**Dataset entries**.
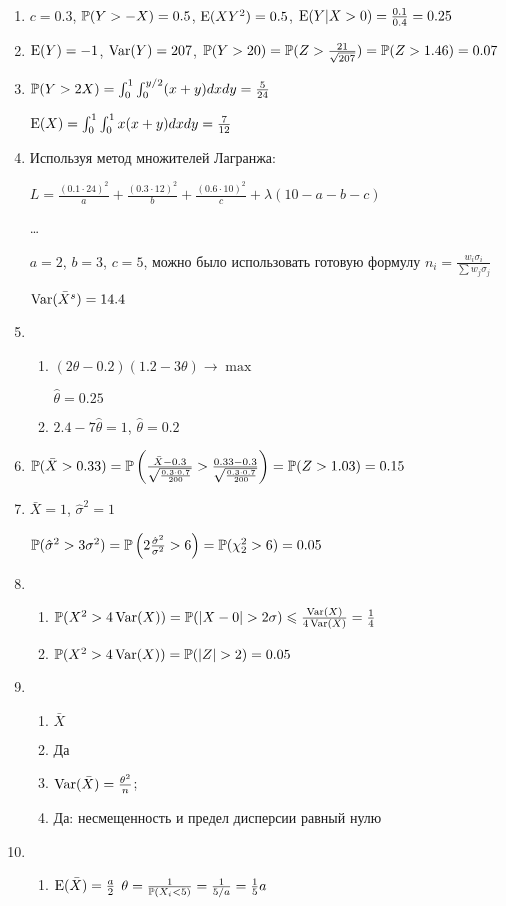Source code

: \begin{enumerate}
\item $c=0.3$, $\P(Y>-X)=0.5$, $\E(XY^{2})=0.5$, $\E(Y|X>0)=\frac{0.1}{0.4}=0.25$
\item $\E(Y)=-1$, $\Var(Y)=207$, $\P(Y>20)=\P(Z>\frac{21}{\sqrt{207}})=\P(Z>1.46)=0.07$
\item $\P(Y>2X)=\int_{0}^{1}\int_{0}^{y/2}(x+y)dxdy=\frac{5}{24}$

$\E(X)=\int_{0}^{1}\int_{0}^{1}x(x+y)dxdy=\frac{7}{12}$
\item Используя метод множителей Лагранжа:

$L=\frac{(0.1\cdot 24)^{2}}{a}+\frac{(0.3\cdot 12)^{2}}{b}+\frac{(0.6\cdot 10)^{2}}{c}+\lambda(10-a-b-c)$

\ldots

$a=2$, $b=3$, $c=5$, можно было использовать готовую формулу
$n_{i}=\frac{w_{i}\sigma_{i}}{\sum w_{j}\sigma_{j}}$

$\Var(\bar X^{s})=14.4$
\item
\begin{enumerate}
\item $(2\theta-0.2)(1.2-3\theta)\rightarrow\max$

$\hat{\theta}=0.25$
\item $2.4-7\hat{\theta}=1$, $\hat{\theta}=0.2$
\end{enumerate}
\item $\P(\bar X>0.33)=\P\left(\frac{\bar{X}-0.3}{\sqrt{\frac{0.3\cdot
0.7}{200}}}>\frac{0.33-0.3}{\sqrt{\frac{0.3\cdot
0.7}{200}}}\right)=\P(Z>1.03)=0.15$
\item $\bar{X}=1$, $\hat{\sigma}^{2}=1$

$\P(\hat{\sigma}^{2}>3\sigma^{2})=\P\left(2\frac{\hat{\sigma}^{2}}{\sigma^{2}}>6\right)=\P(\chi_{2}^{2}>6)=0.05$
\item
\begin{enumerate}
\item $\P(X^{2}>4\Var(X))=\P(|X-0|>2\sigma)\le
\frac{\Var(X)}{4\Var(X)}=\frac{1}{4}$
\item $\P(X^{2}>4\Var(X))=\P(|Z|>2)=0.05$
\end{enumerate}
\item
\begin{enumerate}
\item $\bar X$
\item Да
\item $\Var(\bar X)=\frac{\theta^{2}}{n}$;
\item Да: несмещенность и предел дисперсии равный нулю
\end{enumerate}
\item
\begin{enumerate}
\item $\E(\bar X)=\frac{a}{2}$
$\theta=\frac{1}{\P(X_{i}<5)}=\frac{1}{5/a}=\frac{1}{5}a$


\end{enumerate}
\end{enumerate}
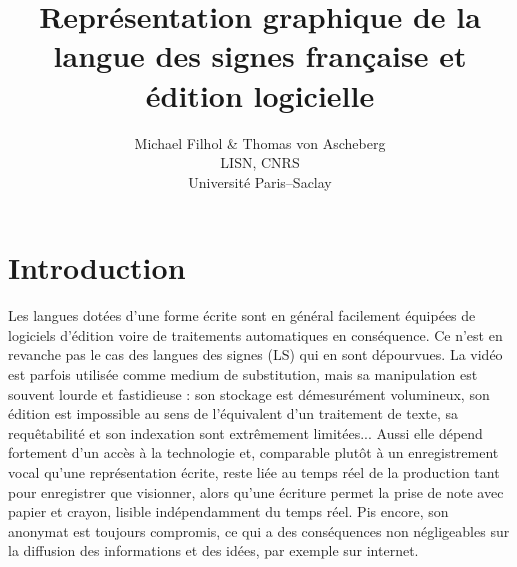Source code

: \documentclass[french,utf8x]{article}
\begin{document}
\title{Représentation graphique de la langue des signes française et édition logicielle}
\maketitle

\begin{center}
\author{Michael Filhol \& Thomas von Ascheberg \\
 LISN, CNRS\\
 Université Paris--Saclay
}
\end{center}





\section{Introduction}
Les langues dotées d'une forme écrite sont en général facilement équipées de logiciels d'édition voire de traitements automatiques en conséquence.
Ce n'est en revanche pas le cas des langues des signes (LS) qui en sont dépourvues.
La vidéo est parfois utilisée comme medium de substitution, mais sa manipulation est souvent lourde et fastidieuse : son stockage est démesurément volumineux, son édition est impossible au sens de l'équivalent d'un traitement de texte, sa requêtabilité et son indexation sont extrêmement limitées...
Aussi elle dépend fortement d'un accès à la technologie et, comparable plutôt à un enregistrement vocal qu'une représentation écrite, reste liée au temps réel de la production tant pour enregistrer que visionner, alors qu'une écriture permet la prise de note avec papier et crayon, lisible indépendamment du temps réel.
Pis encore, son anonymat est toujours compromis, ce qui a des conséquences non négligeables sur la diffusion des informations et des idées, par exemple sur internet.
\end{document}
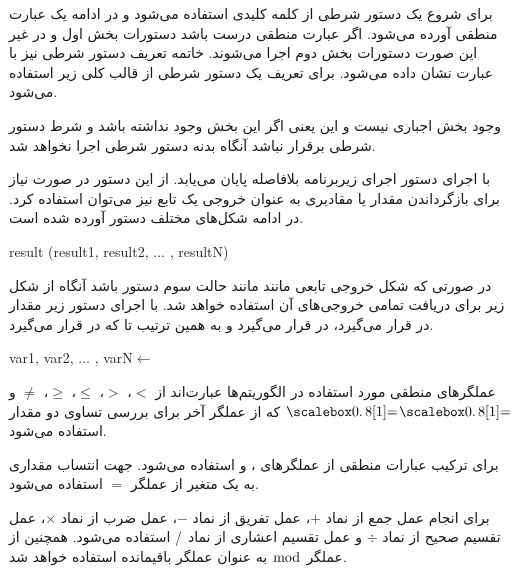 برای شروع یک دستور شرطی از کلمه کلیدی {} استفاده می‌شود و در ادامه یک عبارت منطقی آورده می‌شود. اگر عبارت منطقی درست باشد دستورات بخش اول و در غیر این صورت دستورات بخش دوم اجرا می‌شوند. خاتمه تعریف دستور شرطی نیز با  عبارت {} نشان داده می‌شود. برای تعریف یک دستور شرطی از قالب کلی زیر استفاده می‌شود.
\begin{latin}
\begin{algorithmic}[1]
	\State	{}
\Else
	\State	{}
\EndIf
\end{algorithmic}
\end{latin}
وجود بخش {} اجباری نیست و این یعنی اگر این بخش وجود نداشته باشد و شرط دستور شرطی برقرار نباشد آنگاه بدنه دستور شرطی اجرا نخواهد شد.

با اجرای دستور {} اجرای زیربرنامه بلافاصله پایان می‌یابد. از این دستور در صورت نیاز برای بازگرداندن مقدار یا مقادیری به عنوان خروجی یک تابع نیز می‌توان استفاده کرد. در ادامه شکل‌های مختلف دستور {} آورده شده است.
\begin{latin}
\begin{algorithmic}[1]
\State	\Return
\State	\Return result
\State	\Return (result1, result2, $\ldots$ , resultN)
\end{algorithmic}
\end{latin}
در صورتی که شکل خروجی تابعی مانند {} مانند حالت سوم دستور {} باشد آنگاه از شکل زیر برای دریافت تمامی خروجی‌های آن استفاده خواهد شد. با اجرای دستور زیر مقدار {} در {} قرار می‌گیرد، {} در {} قرار می‌گیرد و به همین ترتیب تا {} که در {} قرار می‌گیرد.
\begin{latin}
\begin{algorithmic}[1]
\State	var1, var2, $\ldots$ , varN$\gets$
\end{algorithmic}
\end{latin}
عملگرهای منطقی مورد استفاده در الگوریتم‌ها عبارت‌اند از {$<$}، {$>$}، {$\leq$}، {$\geq$}، {$\neq$} و {$\isequal$} که از عملگر آخر برای بررسی تساوی دو مقدار استفاده می‌شود.

برای ترکیب عبارات منطقی از عملگرهای {}، {} و {} استفاده می‌شود. جهت انتساب مقداری به یک متغیر از عملگر {$=$} استفاده می‌شود.

برای انجام عمل جمع از نماد {$+$}، عمل تفریق از نماد {$-$}، عمل ضرب از نماد {$\times$}، عمل تقسیم صحیح از نماد {$\div$} و عمل تقسیم اعشاری از نماد {$\operatorname{/}$} استفاده می‌شود. همچنین از عملگر {$\bmod$} به عنوان عملگر باقیمانده استفاده خواهد شد.

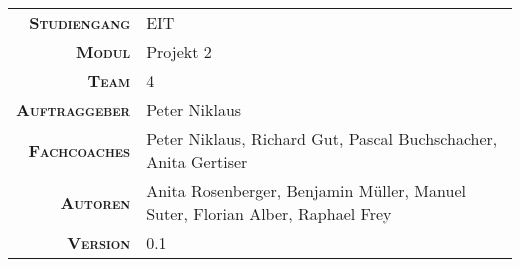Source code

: \begin{titlepage}

    \maketitle

    \vspace{40mm}

    \begin{tabular}{r|l}

        \textsc{\textbf{Studiengang}}
        & EIT\\
        [4mm]

        \textsc{\textbf{Modul}}
        & Projekt 2 \\
        [4mm]

        \textsc{\textbf{Team}}
        & 4 \\
        [4mm]

        \textsc{\textbf{Auftraggeber}}
        & Peter Niklaus \\
        [4mm]

        \textsc{\textbf{Fachcoaches}}
        & Peter Niklaus, Richard Gut, Pascal Buchschacher, Anita Gertiser \\
        [4mm]

        \textsc{\textbf{Autoren}}
        & Anita Rosenberger, Benjamin M\"uller, Manuel Suter, Florian Alber, Raphael Frey\\
        [4mm]

        \textsc{\textbf{Version}}
        & 0.1 \\
    \end{tabular}

\end{titlepage}
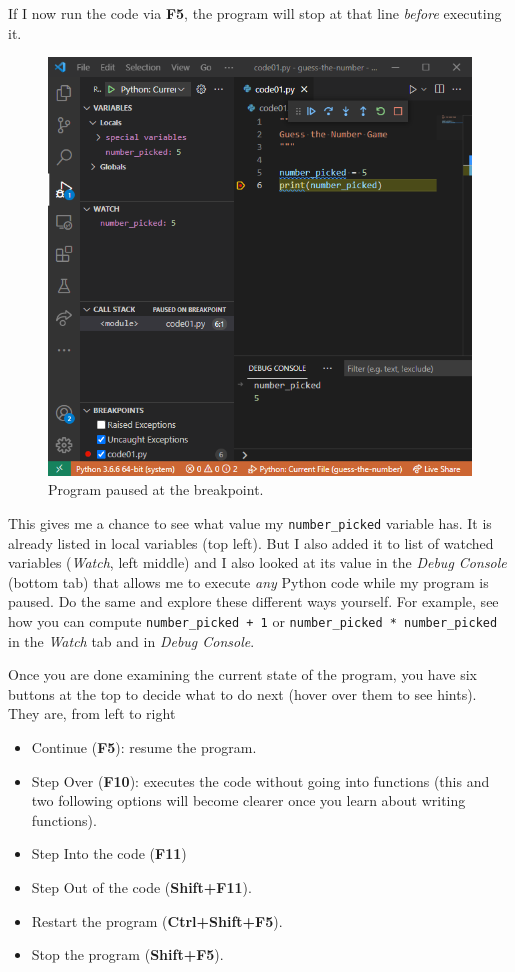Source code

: \documentclass[
]{book}
\providecommand{\tightlist}{%
  \setlength{\itemsep}{0pt}\setlength{\parskip}{0pt}}
\begin{document}
If I now run the code via \textbf{F5}, the program will stop at that line \emph{before} executing it.

\begin{figure}
\centering
\includegraphics{images/debug-pause.png}
\caption{Program paused at the breakpoint.}
\end{figure}

This gives me a chance to see what value my \texttt{number\_picked} variable has. It is already listed in local variables (top left). But I also added it to list of watched variables (\emph{Watch}, left middle) and I also looked at its value in the \emph{Debug Console} (bottom tab) that allows me to execute \emph{any} Python code while my program is paused. Do the same and explore these different ways yourself. For example, see how you can compute \texttt{number\_picked\ +\ 1} or \texttt{number\_picked\ *\ number\_picked} in the \emph{Watch} tab and in \emph{Debug Console}.

Once you are done examining the current state of the program, you have six buttons at the top to decide what to do next (hover over them to see hints). They are, from left to right

\begin{itemize}
\tightlist
\item
  Continue (\textbf{F5}): resume the program.
\item
  Step Over (\textbf{F10}): executes the code without going into functions (this and two following options will become clearer once you learn about writing functions).
\item
  Step Into the code (\textbf{F11})
\item
  Step Out of the code (\textbf{Shift+F11}).
\item
  Restart the program (\textbf{Ctrl+Shift+F5}).
\item
  Stop the program (\textbf{Shift+F5}).
\end{itemize}
\end{document}
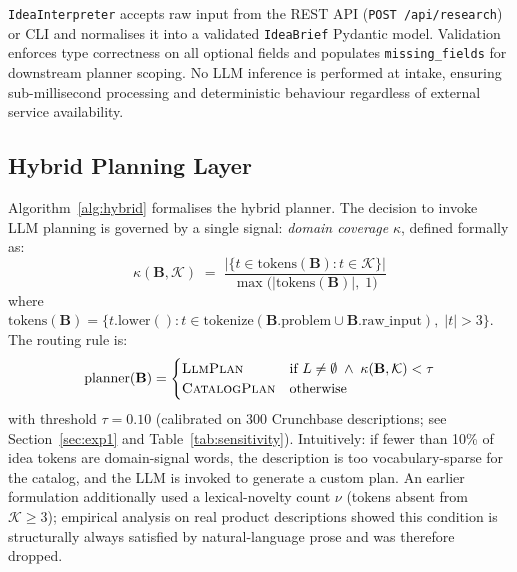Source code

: \documentclass[preprint,12pt]{elsarticle}
\newcommand{\B}{\mathbf{B}}
\newcommand{\calK}{\mathcal{K}}
\begin{document}
\texttt{IdeaInterpreter} accepts raw input from the REST API
(\texttt{POST /api/research}) or CLI and normalises it into a validated
\texttt{IdeaBrief} Pydantic model. Validation enforces type correctness on all
optional fields and populates \texttt{missing\_fields} for downstream planner
scoping. No LLM inference is performed at intake, ensuring sub-millisecond
processing and deterministic behaviour regardless of external service
availability.

\subsection{Hybrid Planning Layer}
\label{sec:planner}

Algorithm~\ref{alg:hybrid} formalises the hybrid planner. The decision to invoke
LLM planning is governed by a single signal: \emph{domain coverage} $\kappa$,
defined formally as:
\begin{equation}
  \kappa(\B, \calK) \;=\;
  \frac{\bigl|\{t \in \text{tokens}(\B) : t \in \calK\}\bigr|}
       {\max\!\bigl(|\text{tokens}(\B)|,\; 1\bigr)}
  \label{eq:kappa}
\end{equation}
where $\text{tokens}(\B) = \{t.\text{lower}() : t \in \text{tokenize}(\B.\text{problem}
\cup \B.\text{raw\_input}),\; |t| > 3\}$. The routing rule is:
\begin{equation}
  \text{planner}(\B) =
  \begin{cases}
    \textsc{LlmPlan}  & \text{if } L \ne \emptyset \;\wedge\; \kappa(\B,\calK) < \tau \\
    \textsc{CatalogPlan} & \text{otherwise}
  \end{cases}
  \label{eq:routing}
\end{equation}
with threshold $\tau = 0.10$ (calibrated on 300 Crunchbase descriptions;
see Section~\ref{sec:exp1} and Table~\ref{tab:sensitivity}).
Intuitively: if fewer than 10\% of idea tokens are domain-signal words, the
description is too vocabulary-sparse for the catalog, and the LLM is invoked to
generate a custom plan. An earlier formulation additionally used a lexical-novelty
count $\nu$ (tokens absent from $\calK \ge 3$); empirical analysis on real product
descriptions showed this condition is structurally always satisfied by
natural-language prose and was therefore dropped.
\end{document}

**What is expected**. Return only this span, exactly: the line that contains "generate a custom" and all lines after it to the end of the records.

**Solved exercise**.
generate a custom plan. An earlier formulation additionally used a lexical-novelty
count $\nu$ (tokens absent from $\calK \ge 3$); empirical analysis on real product
descriptions showed this condition is structurally always satisfied by
natural-language prose and was therefore dropped.
\end{document}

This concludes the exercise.